This invention relates to viral proteins and glycoproteins, to compositions containing these proteins, to methods of preparing the proteins, and to their use in detecting viral infection.
The etiological agent of acquired immunodeficiency syndrome (AIDS) is the retrovirus referred to as human immunodeficiency virus (HIV) (Montagnier et al., 1984). To date, two related but distinct viruses, HIV-1 and HIV-2, have been identified (Barre-Sinoussi et al., 1983; Popovic et al., 1984; Levy et al., 1984; Wain-Hobson et al., 1985a; Clavel et al., 1986a; Brun-Vezinet et al., 1987; Guyader et al., 1987). HIV-2 is closely related to simian immunodeficiency virus (SIV), which causes an AIDS-like disease in macaques (Daniel et al, 1985; Sonigo et al., 1985; Chakrabarti et al., 1987).
HIV-1, HIV-2, and SIV show all the features of retrovirus family members (Wain-Hobson et al., 1985b; Montagnier and Alizon, 1987; Guyader et al., 1987; Chakrabarti et al., 1987). Their proviral genomes contain two long terminal repeats (LTRs) and three essential genes required for virus replication encoding the viral internal structural proteins (gag), the reverse transcriptase (pol), and the envelope glycoproteins (env) of the virus. In addition to these genes, both HIVs and SIV contain additional genes encoding the proteins that regulate viral expression (tat and art/trs) and three other genes encoding proteins of unknown function (Q or sor, F or 3′ orf, and R). The only notable difference in the genetic organizations of HIV-1, HIV-2, and SIV resides in the open reading frame referred to as X, which is absent in HIV-1.

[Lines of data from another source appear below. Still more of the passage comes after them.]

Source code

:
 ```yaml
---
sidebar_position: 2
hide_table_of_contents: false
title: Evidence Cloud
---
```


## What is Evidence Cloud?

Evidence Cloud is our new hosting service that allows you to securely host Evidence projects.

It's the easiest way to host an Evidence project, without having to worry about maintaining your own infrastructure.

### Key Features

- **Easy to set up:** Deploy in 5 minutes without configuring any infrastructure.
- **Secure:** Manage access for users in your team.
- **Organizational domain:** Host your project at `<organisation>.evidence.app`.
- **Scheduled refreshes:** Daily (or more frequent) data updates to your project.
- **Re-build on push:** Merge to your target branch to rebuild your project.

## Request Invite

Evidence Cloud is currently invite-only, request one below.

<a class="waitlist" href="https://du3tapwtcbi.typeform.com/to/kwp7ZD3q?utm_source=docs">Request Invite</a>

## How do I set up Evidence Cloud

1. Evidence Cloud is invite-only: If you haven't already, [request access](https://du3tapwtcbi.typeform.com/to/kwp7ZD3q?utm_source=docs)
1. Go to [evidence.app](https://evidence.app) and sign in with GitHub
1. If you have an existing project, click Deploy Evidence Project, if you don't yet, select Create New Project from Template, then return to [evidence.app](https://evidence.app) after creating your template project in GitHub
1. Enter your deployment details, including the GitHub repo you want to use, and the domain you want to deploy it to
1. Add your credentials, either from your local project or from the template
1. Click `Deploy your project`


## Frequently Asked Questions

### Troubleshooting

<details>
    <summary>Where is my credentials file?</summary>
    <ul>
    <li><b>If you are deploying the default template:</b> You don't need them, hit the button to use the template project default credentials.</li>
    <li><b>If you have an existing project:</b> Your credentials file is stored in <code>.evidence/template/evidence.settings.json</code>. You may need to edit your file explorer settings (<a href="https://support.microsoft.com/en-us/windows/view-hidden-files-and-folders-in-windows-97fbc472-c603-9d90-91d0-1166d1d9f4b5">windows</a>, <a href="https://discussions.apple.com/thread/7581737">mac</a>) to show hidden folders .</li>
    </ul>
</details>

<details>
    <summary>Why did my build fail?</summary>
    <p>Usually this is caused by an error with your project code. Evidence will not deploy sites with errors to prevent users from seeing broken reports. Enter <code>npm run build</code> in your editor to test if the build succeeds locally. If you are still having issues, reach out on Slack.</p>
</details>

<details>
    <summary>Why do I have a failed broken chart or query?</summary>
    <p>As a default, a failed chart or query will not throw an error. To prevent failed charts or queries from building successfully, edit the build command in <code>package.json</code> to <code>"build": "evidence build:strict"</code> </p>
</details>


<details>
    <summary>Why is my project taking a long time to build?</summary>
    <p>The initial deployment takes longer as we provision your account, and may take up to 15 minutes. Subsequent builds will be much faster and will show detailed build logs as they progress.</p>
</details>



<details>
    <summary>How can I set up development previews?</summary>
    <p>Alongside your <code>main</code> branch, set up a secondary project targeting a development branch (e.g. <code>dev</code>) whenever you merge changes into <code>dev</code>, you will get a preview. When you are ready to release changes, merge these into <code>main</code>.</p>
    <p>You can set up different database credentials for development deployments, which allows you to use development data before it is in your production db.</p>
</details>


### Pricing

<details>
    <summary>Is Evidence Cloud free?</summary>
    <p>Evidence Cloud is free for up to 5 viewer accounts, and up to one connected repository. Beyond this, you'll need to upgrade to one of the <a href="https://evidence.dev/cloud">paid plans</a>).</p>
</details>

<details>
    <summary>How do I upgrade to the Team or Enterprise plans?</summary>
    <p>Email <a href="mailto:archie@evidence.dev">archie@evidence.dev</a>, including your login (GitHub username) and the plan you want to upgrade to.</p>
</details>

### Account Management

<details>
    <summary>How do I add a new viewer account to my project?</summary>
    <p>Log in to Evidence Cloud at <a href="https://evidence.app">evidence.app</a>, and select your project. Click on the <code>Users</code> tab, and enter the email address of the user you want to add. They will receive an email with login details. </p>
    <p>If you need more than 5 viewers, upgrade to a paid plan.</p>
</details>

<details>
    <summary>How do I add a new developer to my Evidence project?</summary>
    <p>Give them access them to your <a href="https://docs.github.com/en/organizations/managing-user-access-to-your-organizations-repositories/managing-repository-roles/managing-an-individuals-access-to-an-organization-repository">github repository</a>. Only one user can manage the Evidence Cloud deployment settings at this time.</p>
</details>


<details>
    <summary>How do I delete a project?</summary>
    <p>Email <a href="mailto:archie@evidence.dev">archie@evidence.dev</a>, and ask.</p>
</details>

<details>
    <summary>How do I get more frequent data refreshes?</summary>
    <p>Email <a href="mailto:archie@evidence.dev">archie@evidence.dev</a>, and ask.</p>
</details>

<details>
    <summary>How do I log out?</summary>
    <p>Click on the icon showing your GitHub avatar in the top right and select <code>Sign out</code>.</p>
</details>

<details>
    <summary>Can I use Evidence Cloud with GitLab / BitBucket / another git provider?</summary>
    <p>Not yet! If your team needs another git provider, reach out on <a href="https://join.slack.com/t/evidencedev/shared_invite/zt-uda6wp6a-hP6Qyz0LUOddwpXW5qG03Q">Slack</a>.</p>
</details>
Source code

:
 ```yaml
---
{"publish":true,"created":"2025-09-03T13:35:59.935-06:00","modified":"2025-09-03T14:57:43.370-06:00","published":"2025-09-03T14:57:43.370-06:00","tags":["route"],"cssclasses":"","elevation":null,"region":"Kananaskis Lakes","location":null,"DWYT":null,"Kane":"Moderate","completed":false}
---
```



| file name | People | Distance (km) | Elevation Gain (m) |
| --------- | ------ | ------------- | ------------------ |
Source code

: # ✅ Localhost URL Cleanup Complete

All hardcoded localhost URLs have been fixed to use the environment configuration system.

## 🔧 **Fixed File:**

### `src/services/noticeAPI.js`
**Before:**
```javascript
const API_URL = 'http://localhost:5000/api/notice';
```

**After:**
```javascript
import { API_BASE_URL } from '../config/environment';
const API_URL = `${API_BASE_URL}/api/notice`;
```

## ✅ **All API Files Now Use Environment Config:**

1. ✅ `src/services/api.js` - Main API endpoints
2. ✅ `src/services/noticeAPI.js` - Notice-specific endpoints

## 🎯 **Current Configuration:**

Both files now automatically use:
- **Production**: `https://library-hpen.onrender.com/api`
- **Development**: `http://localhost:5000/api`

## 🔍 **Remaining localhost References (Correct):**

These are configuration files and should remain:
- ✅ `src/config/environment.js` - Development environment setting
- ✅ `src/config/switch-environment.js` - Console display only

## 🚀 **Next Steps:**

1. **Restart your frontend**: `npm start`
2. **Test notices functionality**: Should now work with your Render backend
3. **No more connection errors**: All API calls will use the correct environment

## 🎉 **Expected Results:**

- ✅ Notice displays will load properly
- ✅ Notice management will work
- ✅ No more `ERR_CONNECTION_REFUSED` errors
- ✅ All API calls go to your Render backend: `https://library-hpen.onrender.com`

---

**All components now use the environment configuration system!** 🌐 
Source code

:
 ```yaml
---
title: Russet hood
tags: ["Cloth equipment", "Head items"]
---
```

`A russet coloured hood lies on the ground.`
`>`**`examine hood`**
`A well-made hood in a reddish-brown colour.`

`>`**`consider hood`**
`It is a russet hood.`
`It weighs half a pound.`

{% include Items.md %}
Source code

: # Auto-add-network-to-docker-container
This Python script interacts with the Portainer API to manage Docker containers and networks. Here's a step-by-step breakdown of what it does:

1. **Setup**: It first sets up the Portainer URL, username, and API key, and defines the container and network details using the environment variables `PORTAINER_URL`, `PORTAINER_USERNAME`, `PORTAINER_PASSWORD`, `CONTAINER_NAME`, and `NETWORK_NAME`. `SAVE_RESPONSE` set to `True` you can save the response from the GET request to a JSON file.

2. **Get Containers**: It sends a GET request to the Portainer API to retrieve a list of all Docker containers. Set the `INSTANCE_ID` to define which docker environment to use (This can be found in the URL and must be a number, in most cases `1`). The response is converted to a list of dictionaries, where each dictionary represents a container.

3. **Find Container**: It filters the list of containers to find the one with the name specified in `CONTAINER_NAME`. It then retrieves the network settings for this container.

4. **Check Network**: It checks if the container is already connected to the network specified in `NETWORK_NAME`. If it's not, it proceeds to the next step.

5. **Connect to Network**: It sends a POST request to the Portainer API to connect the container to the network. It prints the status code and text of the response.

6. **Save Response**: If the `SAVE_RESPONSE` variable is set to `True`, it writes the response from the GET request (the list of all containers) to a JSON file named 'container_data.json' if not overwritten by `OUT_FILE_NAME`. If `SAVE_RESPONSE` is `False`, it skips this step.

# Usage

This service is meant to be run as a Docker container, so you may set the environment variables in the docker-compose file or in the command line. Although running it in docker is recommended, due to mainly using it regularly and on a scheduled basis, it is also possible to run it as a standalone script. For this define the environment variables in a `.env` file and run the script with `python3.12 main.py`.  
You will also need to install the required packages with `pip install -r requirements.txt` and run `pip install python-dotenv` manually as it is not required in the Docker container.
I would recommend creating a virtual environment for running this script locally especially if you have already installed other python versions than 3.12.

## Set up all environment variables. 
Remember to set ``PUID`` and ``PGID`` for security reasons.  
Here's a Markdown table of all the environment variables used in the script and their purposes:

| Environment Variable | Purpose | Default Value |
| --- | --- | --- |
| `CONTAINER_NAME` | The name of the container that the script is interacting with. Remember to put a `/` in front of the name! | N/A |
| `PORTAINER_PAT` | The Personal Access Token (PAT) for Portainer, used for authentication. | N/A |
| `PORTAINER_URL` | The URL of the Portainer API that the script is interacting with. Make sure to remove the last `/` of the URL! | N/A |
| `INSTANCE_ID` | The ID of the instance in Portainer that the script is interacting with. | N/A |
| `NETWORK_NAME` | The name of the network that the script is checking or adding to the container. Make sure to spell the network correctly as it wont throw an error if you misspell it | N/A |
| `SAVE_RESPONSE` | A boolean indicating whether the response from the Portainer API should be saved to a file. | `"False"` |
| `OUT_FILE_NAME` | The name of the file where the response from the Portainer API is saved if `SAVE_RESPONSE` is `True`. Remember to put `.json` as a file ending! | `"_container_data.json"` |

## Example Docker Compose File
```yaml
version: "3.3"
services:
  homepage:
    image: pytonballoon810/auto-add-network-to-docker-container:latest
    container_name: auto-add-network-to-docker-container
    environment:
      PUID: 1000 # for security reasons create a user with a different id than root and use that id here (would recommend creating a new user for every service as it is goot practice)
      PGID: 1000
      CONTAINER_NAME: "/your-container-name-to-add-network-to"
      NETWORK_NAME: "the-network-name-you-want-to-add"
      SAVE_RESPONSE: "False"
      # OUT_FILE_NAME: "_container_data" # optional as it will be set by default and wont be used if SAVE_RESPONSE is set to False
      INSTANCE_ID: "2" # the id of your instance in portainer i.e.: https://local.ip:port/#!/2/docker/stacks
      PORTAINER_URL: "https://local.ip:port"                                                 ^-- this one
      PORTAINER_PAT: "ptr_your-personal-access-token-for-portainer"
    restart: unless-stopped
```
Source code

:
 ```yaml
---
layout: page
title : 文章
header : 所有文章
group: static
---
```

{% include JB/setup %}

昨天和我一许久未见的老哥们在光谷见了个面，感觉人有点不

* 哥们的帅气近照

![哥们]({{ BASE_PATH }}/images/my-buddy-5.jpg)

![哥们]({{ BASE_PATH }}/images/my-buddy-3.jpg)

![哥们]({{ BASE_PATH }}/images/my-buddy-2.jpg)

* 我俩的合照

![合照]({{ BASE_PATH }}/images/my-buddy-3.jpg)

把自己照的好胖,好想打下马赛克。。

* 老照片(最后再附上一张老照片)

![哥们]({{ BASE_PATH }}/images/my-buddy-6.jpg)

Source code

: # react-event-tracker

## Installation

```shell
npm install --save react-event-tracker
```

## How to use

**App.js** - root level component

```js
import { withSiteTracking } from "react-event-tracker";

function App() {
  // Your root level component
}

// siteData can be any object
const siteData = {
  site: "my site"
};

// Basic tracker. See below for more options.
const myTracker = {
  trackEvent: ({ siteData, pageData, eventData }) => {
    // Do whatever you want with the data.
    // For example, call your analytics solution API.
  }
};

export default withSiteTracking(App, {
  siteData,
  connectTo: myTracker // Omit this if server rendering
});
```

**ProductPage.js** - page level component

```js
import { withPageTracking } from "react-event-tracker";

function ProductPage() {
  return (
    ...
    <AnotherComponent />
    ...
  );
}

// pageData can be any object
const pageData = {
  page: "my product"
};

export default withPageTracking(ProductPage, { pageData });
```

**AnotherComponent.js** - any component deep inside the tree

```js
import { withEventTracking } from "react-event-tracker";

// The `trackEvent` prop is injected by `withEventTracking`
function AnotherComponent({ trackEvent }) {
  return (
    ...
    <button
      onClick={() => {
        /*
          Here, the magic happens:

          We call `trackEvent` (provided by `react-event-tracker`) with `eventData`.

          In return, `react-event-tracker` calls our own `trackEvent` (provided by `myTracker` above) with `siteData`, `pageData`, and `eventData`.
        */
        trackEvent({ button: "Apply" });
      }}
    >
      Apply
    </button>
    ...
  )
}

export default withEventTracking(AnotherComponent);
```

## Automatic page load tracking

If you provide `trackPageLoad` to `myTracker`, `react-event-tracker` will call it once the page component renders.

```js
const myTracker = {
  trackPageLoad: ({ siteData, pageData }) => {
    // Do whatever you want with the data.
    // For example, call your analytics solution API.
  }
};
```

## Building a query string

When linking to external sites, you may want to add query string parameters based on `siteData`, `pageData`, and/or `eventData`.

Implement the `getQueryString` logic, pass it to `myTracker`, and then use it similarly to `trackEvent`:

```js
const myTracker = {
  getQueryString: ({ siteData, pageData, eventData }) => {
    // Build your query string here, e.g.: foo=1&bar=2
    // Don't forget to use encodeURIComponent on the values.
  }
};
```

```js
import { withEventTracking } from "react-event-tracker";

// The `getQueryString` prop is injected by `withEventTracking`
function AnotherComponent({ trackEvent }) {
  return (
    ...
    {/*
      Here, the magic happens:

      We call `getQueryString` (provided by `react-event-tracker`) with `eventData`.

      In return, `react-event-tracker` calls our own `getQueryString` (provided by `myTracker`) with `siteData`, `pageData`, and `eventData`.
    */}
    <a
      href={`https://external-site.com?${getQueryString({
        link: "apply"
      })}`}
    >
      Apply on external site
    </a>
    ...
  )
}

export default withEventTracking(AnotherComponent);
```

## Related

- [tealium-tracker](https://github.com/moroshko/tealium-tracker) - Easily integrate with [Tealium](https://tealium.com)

Alignments of the nucleotide sequences of HIV-1, HIV-2, and SIV reveal a considerable homology between HIV-2 and SIV. These two viruses share about 75% overall nucleotide sequence homology, but both of them are only distantly related to HIV-1 with about 40% overall homology (Guyader et al., 1987; Chakrabarti et al., 1987). At the protein level, the gag and pol proteins of HIV-1, HIV-2, and SIV are antigenically cross-reactive, whereas env proteins are cross-reactive only between HIV-2 and SIV (Clavel et al., 1986b, 1987).
HIV-1, HIV-2, and SIV are both tropic and cytopathic for CD4 positive T lymphocytes (Dagleish et al., 1984; Klatzman et al., 1984; McDougal et al., 1985; Clavel et al., 1986b, 1987; Kannagi et al., 1985; Fultz et al., 1986). A great number of studies have indicated that CD4 functions as the cellular receptor for HIV-1 (for references see Weiss, 1988).
The HIV-1 env gene codes for a 160 Kd glycoprotein that is proteolytically cleaved to yield the extracellular and transmembrane proteins, gp120 and gp41, respectively (Montagnier et al., 1985). It has been demonstrated that HIV-1 recognition of CD4 is mediated by gp120. This complex gp120-CD4 can be identified by co-immunoprecipitation using antibodies specific for the CD4 antigen (McDougal et al., 1986). Following the binding of gp120 to CD4, the entry of HIV-1 into the cell might occur by viral envelope cell membrane fusion (Lifson et al., 1986; Sodroski et al., 1986; Stein et al., 1987; McClure et al., 1988). A putative fusogenic domain in gp41 (Kowalski et al., 1987), which has a sequence homologous to other fusion peptides (Phe-Leu-Gly; Gallaher, 1987), might provide at least one HIV fusion site necessary for this process (Marsh and Dalgleish, 1988).
In the case of HIV-2, a high molecular weight protein of about 130 Kd to about 140 Kd has been associated with the major envelope glycoprotein (Clavel et al., Science, 233:343–346, 1986). Another glycoprotein having a molecular weight of 120 Kd has been associated with the external glycoprotein of HIV-2 (Guyader et al., Nature, 362:662–669, 1987). Nevertheless, detailed information for HIV-2 envelope proteins and glycoproteins and their cleavage products and precursors is lacking.
There exists a need in the art for additional information on the structure and in vivo processing of HIV-2 proteins, and especially HIV-2 envelope proteins and glycoproteins. Such information would aid in identifying HIV-2 infection in individuals. In addition, such findings could aid in elucidating the mechanism by which HIV-2 infection and virus proliferation occur and thereby make it possible to devise modes of intervening in viral processes.